Problem> Drop the pictures, then repeat every record exactly as it stands.

Entries supplied>
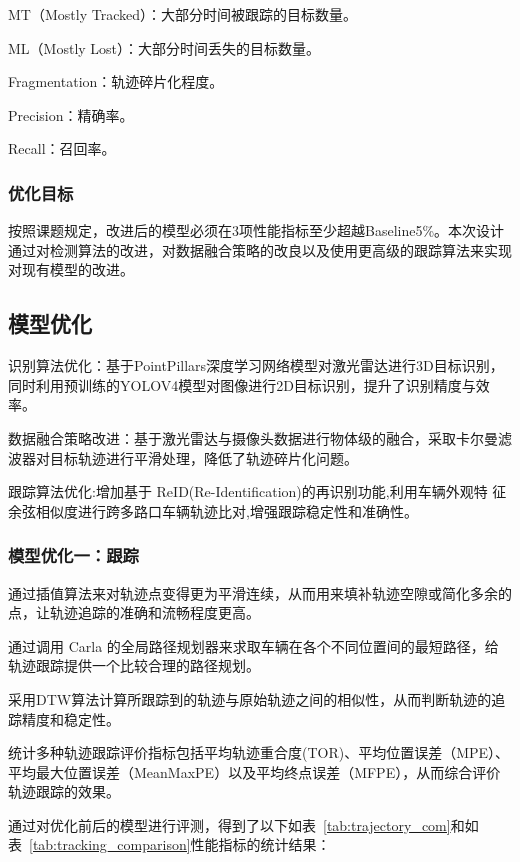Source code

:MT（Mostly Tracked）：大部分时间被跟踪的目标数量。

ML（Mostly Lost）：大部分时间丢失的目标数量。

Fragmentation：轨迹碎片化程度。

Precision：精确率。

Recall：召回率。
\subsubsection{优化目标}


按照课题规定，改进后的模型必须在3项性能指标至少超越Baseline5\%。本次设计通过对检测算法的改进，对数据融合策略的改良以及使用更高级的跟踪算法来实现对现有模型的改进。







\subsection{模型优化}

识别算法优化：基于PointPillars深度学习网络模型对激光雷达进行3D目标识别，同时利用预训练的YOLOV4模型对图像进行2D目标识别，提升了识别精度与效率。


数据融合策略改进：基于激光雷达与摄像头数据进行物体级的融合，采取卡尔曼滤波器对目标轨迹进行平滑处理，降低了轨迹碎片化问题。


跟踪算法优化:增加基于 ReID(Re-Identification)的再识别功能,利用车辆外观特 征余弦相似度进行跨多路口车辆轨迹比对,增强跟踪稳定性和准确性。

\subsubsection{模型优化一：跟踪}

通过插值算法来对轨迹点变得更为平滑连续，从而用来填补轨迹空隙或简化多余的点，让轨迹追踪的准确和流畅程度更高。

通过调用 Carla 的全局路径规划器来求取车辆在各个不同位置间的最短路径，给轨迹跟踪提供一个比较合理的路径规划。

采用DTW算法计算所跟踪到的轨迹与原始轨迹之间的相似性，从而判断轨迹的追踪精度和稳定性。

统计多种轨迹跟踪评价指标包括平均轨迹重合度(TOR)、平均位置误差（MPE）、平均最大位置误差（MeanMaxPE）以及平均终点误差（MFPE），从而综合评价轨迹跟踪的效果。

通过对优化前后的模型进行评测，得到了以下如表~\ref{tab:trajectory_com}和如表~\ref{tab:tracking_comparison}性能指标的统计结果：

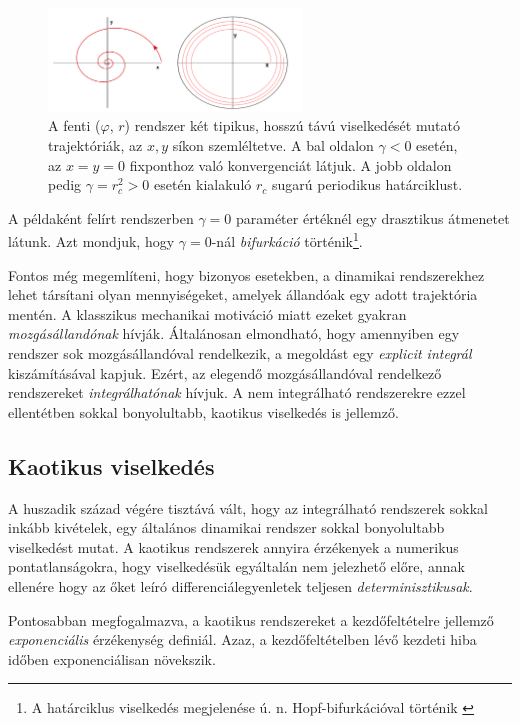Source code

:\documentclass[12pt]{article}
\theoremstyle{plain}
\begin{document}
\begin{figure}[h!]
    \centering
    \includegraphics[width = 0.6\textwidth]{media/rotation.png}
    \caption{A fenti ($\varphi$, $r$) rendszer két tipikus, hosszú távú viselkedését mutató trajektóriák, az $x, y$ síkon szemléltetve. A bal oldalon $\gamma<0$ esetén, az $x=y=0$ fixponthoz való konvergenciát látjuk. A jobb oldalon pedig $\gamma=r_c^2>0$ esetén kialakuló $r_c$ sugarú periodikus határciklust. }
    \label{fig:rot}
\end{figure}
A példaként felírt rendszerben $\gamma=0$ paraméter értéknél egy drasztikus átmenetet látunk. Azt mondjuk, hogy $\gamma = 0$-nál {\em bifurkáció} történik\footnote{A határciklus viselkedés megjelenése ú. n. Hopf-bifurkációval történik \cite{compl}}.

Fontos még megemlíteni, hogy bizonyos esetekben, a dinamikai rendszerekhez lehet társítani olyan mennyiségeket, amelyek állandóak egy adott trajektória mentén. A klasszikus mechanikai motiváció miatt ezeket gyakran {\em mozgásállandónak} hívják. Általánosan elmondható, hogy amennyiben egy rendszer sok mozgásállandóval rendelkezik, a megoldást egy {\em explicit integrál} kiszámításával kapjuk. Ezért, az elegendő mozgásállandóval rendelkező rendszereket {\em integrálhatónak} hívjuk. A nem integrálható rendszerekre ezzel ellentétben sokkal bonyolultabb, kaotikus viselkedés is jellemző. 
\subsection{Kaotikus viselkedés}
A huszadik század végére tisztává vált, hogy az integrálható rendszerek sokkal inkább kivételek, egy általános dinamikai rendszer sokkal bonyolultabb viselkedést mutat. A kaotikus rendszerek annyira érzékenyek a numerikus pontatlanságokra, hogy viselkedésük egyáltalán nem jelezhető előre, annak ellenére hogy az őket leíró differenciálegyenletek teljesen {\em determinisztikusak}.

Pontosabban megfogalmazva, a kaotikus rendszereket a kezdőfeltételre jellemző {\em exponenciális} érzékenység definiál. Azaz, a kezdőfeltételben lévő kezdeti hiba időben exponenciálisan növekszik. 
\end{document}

Finished exercise>
Source code

:MT（Mostly Tracked）：大部分时间被跟踪的目标数量。

ML（Mostly Lost）：大部分时间丢失的目标数量。

Fragmentation：轨迹碎片化程度。

Precision：精确率。

Recall：召回率。
\subsubsection{优化目标}


按照课题规定，改进后的模型必须在3项性能指标至少超越Baseline5\%。本次设计通过对检测算法的改进，对数据融合策略的改良以及使用更高级的跟踪算法来实现对现有模型的改进。







\subsection{模型优化}

识别算法优化：基于PointPillars深度学习网络模型对激光雷达进行3D目标识别，同时利用预训练的YOLOV4模型对图像进行2D目标识别，提升了识别精度与效率。


数据融合策略改进：基于激光雷达与摄像头数据进行物体级的融合，采取卡尔曼滤波器对目标轨迹进行平滑处理，降低了轨迹碎片化问题。


跟踪算法优化:增加基于 ReID(Re-Identification)的再识别功能,利用车辆外观特 征余弦相似度进行跨多路口车辆轨迹比对,增强跟踪稳定性和准确性。

\subsubsection{模型优化一：跟踪}

通过插值算法来对轨迹点变得更为平滑连续，从而用来填补轨迹空隙或简化多余的点，让轨迹追踪的准确和流畅程度更高。

通过调用 Carla 的全局路径规划器来求取车辆在各个不同位置间的最短路径，给轨迹跟踪提供一个比较合理的路径规划。

采用DTW算法计算所跟踪到的轨迹与原始轨迹之间的相似性，从而判断轨迹的追踪精度和稳定性。

统计多种轨迹跟踪评价指标包括平均轨迹重合度(TOR)、平均位置误差（MPE）、平均最大位置误差（MeanMaxPE）以及平均终点误差（MFPE），从而综合评价轨迹跟踪的效果。

通过对优化前后的模型进行评测，得到了以下如表~\ref{tab:trajectory_com}和如表~\ref{tab:tracking_comparison}性能指标的统计结果：

Source code

:\documentclass[12pt]{article}
\theoremstyle{plain}
\begin{document}
\begin{figure}[h!]
    \centering
    \includegraphics[width = 0.6\textwidth]{media/rotation.png}
    \caption{A fenti ($\varphi$, $r$) rendszer két tipikus, hosszú távú viselkedését mutató trajektóriák, az $x, y$ síkon szemléltetve. A bal oldalon $\gamma<0$ esetén, az $x=y=0$ fixponthoz való konvergenciát látjuk. A jobb oldalon pedig $\gamma=r_c^2>0$ esetén kialakuló $r_c$ sugarú periodikus határciklust. }
    \label{fig:rot}
\end{figure}
A példaként felírt rendszerben $\gamma=0$ paraméter értéknél egy drasztikus átmenetet látunk. Azt mondjuk, hogy $\gamma = 0$-nál {\em bifurkáció} történik\footnote{A határciklus viselkedés megjelenése ú. n. Hopf-bifurkációval történik \cite{compl}}.

Fontos még megemlíteni, hogy bizonyos esetekben, a dinamikai rendszerekhez lehet társítani olyan mennyiségeket, amelyek állandóak egy adott trajektória mentén. A klasszikus mechanikai motiváció miatt ezeket gyakran {\em mozgásállandónak} hívják. Általánosan elmondható, hogy amennyiben egy rendszer sok mozgásállandóval rendelkezik, a megoldást egy {\em explicit integrál} kiszámításával kapjuk. Ezért, az elegendő mozgásállandóval rendelkező rendszereket {\em integrálhatónak} hívjuk. A nem integrálható rendszerekre ezzel ellentétben sokkal bonyolultabb, kaotikus viselkedés is jellemző. 
\subsection{Kaotikus viselkedés}
A huszadik század végére tisztává vált, hogy az integrálható rendszerek sokkal inkább kivételek, egy általános dinamikai rendszer sokkal bonyolultabb viselkedést mutat. A kaotikus rendszerek annyira érzékenyek a numerikus pontatlanságokra, hogy viselkedésük egyáltalán nem jelezhető előre, annak ellenére hogy az őket leíró differenciálegyenletek teljesen {\em determinisztikusak}.

Pontosabban megfogalmazva, a kaotikus rendszereket a kezdőfeltételre jellemző {\em exponenciális} érzékenység definiál. Azaz, a kezdőfeltételben lévő kezdeti hiba időben exponenciálisan növekszik. 
\end{document}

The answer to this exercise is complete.